The BRICS countries will establish their own rating agencies to create a balance to the Western-orientated agencies, South African president Jacob Zuma said on Tuesday 25 October. The five nations that make up the BRICS group – Brazil, Russia, India, China and South Africa – discussed setting up an independent ratings agency during the 8th BRICS summit in Goa, India last week.
Members of the group expressed concerns over the methodologies used by the big three global agencies – Moody’s Investor Service, Standard & Poor’s (S&P) and Fitch Ratings – who they blame for constraining growth in emerging nations. Furthermore, some BRICS members believe that the agencies unfairly target developing nations, while rarely rating the economies of Western nations. The new ratings agency will, therefore, meet the requirements of the BRICS nations and other developing countries in a more balanced manner, Zuma said in a Q&A session to the upper house of the South African parliament on Tuesday.
“The BRICS think that they need a ratings agency that will be moving [with] the understanding and philosophy of those countries as to how the economy should be,” he said. “That’s precisely the reason why they have decided to rate themselves and others as well so that a completely balanced view is indeed taken into account when the ratings are made.”

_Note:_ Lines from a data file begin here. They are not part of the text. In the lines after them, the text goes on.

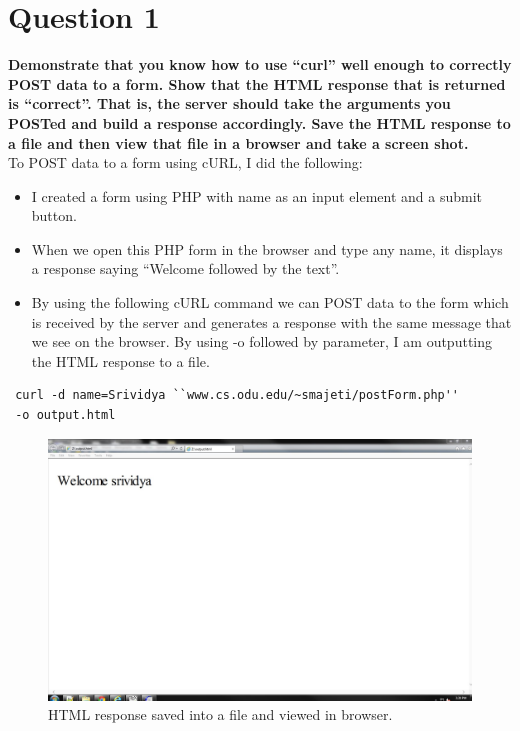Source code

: \chapter{Question 1}
\label{intro}

\textbf{Demonstrate that you know how to use ``curl'' well enough to correctly POST data to a form. Show that the HTML response that is returned is ``correct''.  That is, the server should take the arguments you POSTed and build a response accordingly.  Save the HTML response to a file and then view that file in a browser and take a screen shot.}\\

To POST data to a form using cURL, I did the following:
\begin{itemize}
\item I created a form using PHP with name as an input element and a submit button.

\item When we open this PHP form in the browser and type any name, it displays a response saying ``Welcome followed by the text''.

\item By using the following cURL command we can POST data to the form which is received by the server and generates a response with the same message that we see on the browser. By using -o followed by parameter, I am outputting the HTML response to a file.
\end{itemize}
\begin{verbatim}
 curl -d name=Srividya ``www.cs.odu.edu/~smajeti/postForm.php'' 
 -o output.html
\end{verbatim}


\newpage



\begin{figure}[h!]
\begin{center}


\includegraphics[scale=0.30, keepaspectratio=true]{figures/q1screenshot.JPG}
\caption{HTML response saved into a file and viewed in browser.}
\label{mcpon_navy_mil}
\end{center}
\end{figure}
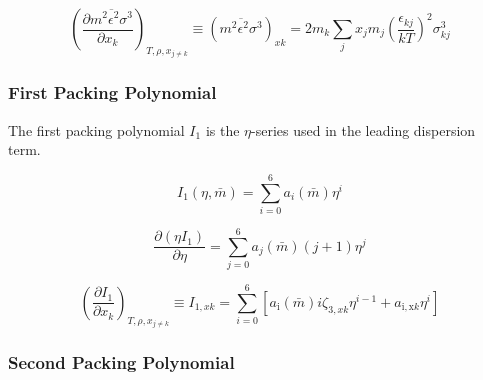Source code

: \documentclass[12pt, letterpaper]{article}
\begin{document}
\begin{equation}
    \left(\frac{\partial\overline{m^{2}\epsilon^{2}\sigma^{3}}}{\partial x_{k}}\right)_{T,\rho,x_{j\neq k}}
    \equiv (\overline{m^2\epsilon^2\sigma^3})_{xk}
    =2m_{k}\sum_{j}x_{j}m_{j}\left(\frac{\epsilon_{kj}}{kT}\right)^2\sigma_{kj}^3
    \label{eq:m2eps2sigma3_xk}
\end{equation}

\subsubsection{First Packing Polynomial}

The first packing polynomial \(I_1\) is the \(\eta\)-series used in the leading dispersion term.

\begin{equation}
    I_{1}(\eta, \bar{m})=\sum_{i=0}^6 a_{i}(\bar{m}) \eta^i
    \label{eq:i1_disp}
\end{equation}


\begin{equation}
    \frac{\partial(\eta I_{1})}{\partial\eta}=\sum_{j=0}^6a_{j}(\bar{m})(j+1)\eta^j
    \label{eq:deta_i1_deta}
\end{equation}


\begin{equation}
    \left(\frac{\partial I_{1}}{\partial x_{k}}\right)_{T,\rho,x_{j\neq k}}
    \equiv I_{1,xk}
    =\sum_{i=0}^{6}[a_{\mathrm{i}}(\bar{m})i\zeta_{3,xk}\eta^{i-1}+a_{\mathrm{i,x}k}\eta^{i}]
    \label{eq:i1_xk}
\end{equation}

\subsubsection{Second Packing Polynomial}
\end{document}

Zuma’s statement came during a parliamentary Q&A session where the president was also quizzed about the fraud charges against Finance Minister Pravin Gordhan, former Public Protector Thuli Madonsela’s report on state capture, and the looming downgrade of South Africa’s credit rating. Moody’s and S&P have both threatened to downgrade South Africa’s BBB-credit rating to junk status because of low economic growth and uncertainty over Gordhan’s future.
The South African president’s sentiment mirrored that of KV Kamath, the president of the BRICS-promoted New Development Bank (NDB), who said the bank’s attempts to raise bonds in many countries was being affected by the BRIC countries’ sovereign ratings, despite the bank having deep capital buffers.
“We need not constrain ourselves from our ability to do business […] if this is the norm, I fear growth in the developing world will also be impacted,” Kamath said at the summit.
The NDB announced plans to ramp up lending to $2.5bn in 2017, this follows the $900m the bank lent to each member state to fund green projects. The bank also has also revealed that it was issuing a 3bn yuan ($450m) bond.